EXERCISE REQUIREMENTS
Return the records below word for word.

──────── EXTRACTED DATA

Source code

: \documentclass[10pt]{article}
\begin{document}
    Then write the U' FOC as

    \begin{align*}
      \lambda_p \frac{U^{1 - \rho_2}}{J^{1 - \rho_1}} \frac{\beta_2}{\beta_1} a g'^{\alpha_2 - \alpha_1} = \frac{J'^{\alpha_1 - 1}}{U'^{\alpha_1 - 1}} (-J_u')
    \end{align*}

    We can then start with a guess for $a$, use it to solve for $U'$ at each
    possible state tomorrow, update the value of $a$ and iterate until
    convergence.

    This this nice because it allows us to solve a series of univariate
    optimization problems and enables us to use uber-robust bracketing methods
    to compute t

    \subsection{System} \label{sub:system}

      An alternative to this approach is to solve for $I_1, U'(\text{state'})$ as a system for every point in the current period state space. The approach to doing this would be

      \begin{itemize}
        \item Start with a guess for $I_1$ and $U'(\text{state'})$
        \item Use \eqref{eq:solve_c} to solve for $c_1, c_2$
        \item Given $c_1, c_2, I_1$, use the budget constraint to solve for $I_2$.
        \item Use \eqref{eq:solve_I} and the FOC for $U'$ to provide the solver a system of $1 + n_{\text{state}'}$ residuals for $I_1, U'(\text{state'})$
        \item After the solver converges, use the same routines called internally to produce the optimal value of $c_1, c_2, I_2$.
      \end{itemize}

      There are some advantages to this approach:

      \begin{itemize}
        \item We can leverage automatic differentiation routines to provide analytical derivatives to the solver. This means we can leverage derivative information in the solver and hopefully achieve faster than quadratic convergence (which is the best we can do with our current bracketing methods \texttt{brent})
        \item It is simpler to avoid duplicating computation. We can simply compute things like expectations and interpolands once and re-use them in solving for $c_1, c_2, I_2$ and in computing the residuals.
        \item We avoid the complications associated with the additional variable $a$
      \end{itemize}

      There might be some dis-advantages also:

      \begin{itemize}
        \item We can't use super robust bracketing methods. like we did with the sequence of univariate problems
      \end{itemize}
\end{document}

────────────────

THE COMPLETED TASK
Source code

: \documentclass[10pt]{article}
\begin{document}
    Then write the U' FOC as

    \begin{align*}
      \lambda_p \frac{U^{1 - \rho_2}}{J^{1 - \rho_1}} \frac{\beta_2}{\beta_1} a g'^{\alpha_2 - \alpha_1} = \frac{J'^{\alpha_1 - 1}}{U'^{\alpha_1 - 1}} (-J_u')
    \end{align*}

    We can then start with a guess for $a$, use it to solve for $U'$ at each
    possible state tomorrow, update the value of $a$ and iterate until
    convergence.

    This this nice because it allows us to solve a series of univariate
    optimization problems and enables us to use uber-robust bracketing methods
    to compute t

    \subsection{System} \label{sub:system}

      An alternative to this approach is to solve for $I_1, U'(\text{state'})$ as a system for every point in the current period state space. The approach to doing this would be

      \begin{itemize}
        \item Start with a guess for $I_1$ and $U'(\text{state'})$
        \item Use \eqref{eq:solve_c} to solve for $c_1, c_2$
        \item Given $c_1, c_2, I_1$, use the budget constraint to solve for $I_2$.
        \item Use \eqref{eq:solve_I} and the FOC for $U'$ to provide the solver a system of $1 + n_{\text{state}'}$ residuals for $I_1, U'(\text{state'})$
        \item After the solver converges, use the same routines called internally to produce the optimal value of $c_1, c_2, I_2$.
      \end{itemize}

      There are some advantages to this approach:

      \begin{itemize}
        \item We can leverage automatic differentiation routines to provide analytical derivatives to the solver. This means we can leverage derivative information in the solver and hopefully achieve faster than quadratic convergence (which is the best we can do with our current bracketing methods \texttt{brent})
        \item It is simpler to avoid duplicating computation. We can simply compute things like expectations and interpolands once and re-use them in solving for $c_1, c_2, I_2$ and in computing the residuals.
        \item We avoid the complications associated with the additional variable $a$
      \end{itemize}

      There might be some dis-advantages also:

      \begin{itemize}
        \item We can't use super robust bracketing methods. like we did with the sequence of univariate problems
      \end{itemize}
\end{document}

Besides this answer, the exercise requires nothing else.